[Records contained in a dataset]
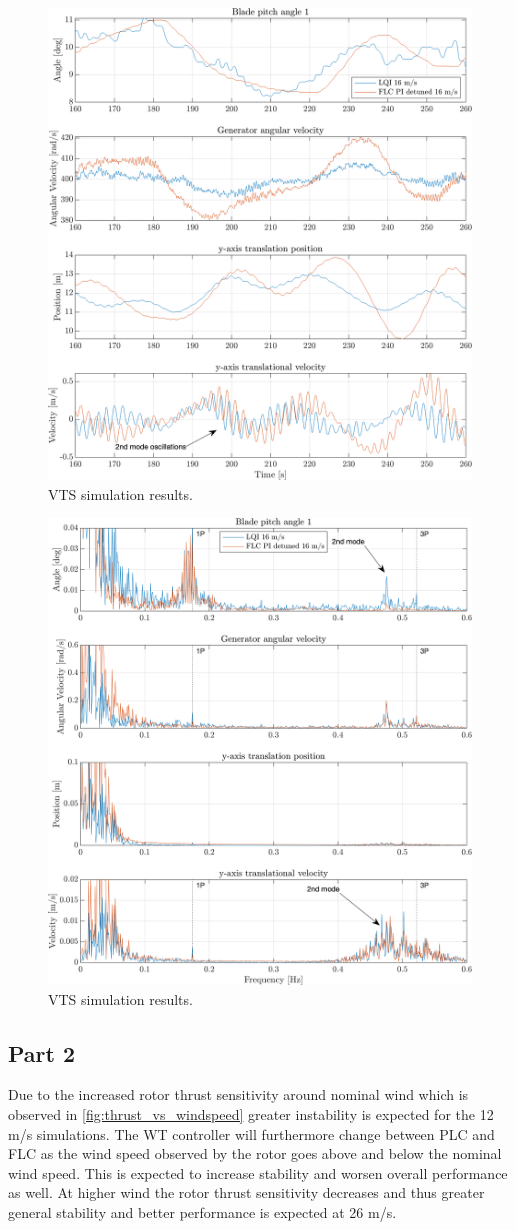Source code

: \begin{figure}[ht]
	\centering
	\includegraphics[width=0.7\linewidth]{Graphics/TestResults/VTSplotting/12_zoom_th_w_py_vy.png}
	\caption{VTS simulation results.}
	\label{fig:vts_12_zoom_th_w_py_vy}
\end{figure}

\begin{figure}[ht]
	\centering
	\includegraphics[width=0.7\linewidth]{Graphics/TestResults/VTSplotting/13_zoom_fft_th_w_py_vy.png}
	\caption{VTS simulation results.}
	\label{fig:vts_13_zoom_fft_th_w_py_vy}
\end{figure}

\subsection{Part 2}
Due to the increased rotor thrust sensitivity around nominal wind which is observed in \cref{fig:thrust_vs_windspeed} greater instability is expected for the 12 m/s simulations. The WT controller will furthermore change between PLC and FLC as the wind speed observed by the rotor goes above and below the nominal wind speed. This is expected to increase stability and worsen overall performance as well. At higher wind the rotor thrust sensitivity decreases and thus greater general stability and better performance is expected at 26 m/s.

* **Your objective**
Quote every line of the records above exactly; no picture is to be copied.

* **Response for this exercise**
Source code

: \begin{figure}[ht]
	\centering
	\includegraphics[width=0.7\linewidth]{Graphics/TestResults/VTSplotting/12_zoom_th_w_py_vy.png}
	\caption{VTS simulation results.}
	\label{fig:vts_12_zoom_th_w_py_vy}
\end{figure}

\begin{figure}[ht]
	\centering
	\includegraphics[width=0.7\linewidth]{Graphics/TestResults/VTSplotting/13_zoom_fft_th_w_py_vy.png}
	\caption{VTS simulation results.}
	\label{fig:vts_13_zoom_fft_th_w_py_vy}
\end{figure}

\subsection{Part 2}
Due to the increased rotor thrust sensitivity around nominal wind which is observed in \cref{fig:thrust_vs_windspeed} greater instability is expected for the 12 m/s simulations. The WT controller will furthermore change between PLC and FLC as the wind speed observed by the rotor goes above and below the nominal wind speed. This is expected to increase stability and worsen overall performance as well. At higher wind the rotor thrust sensitivity decreases and thus greater general stability and better performance is expected at 26 m/s.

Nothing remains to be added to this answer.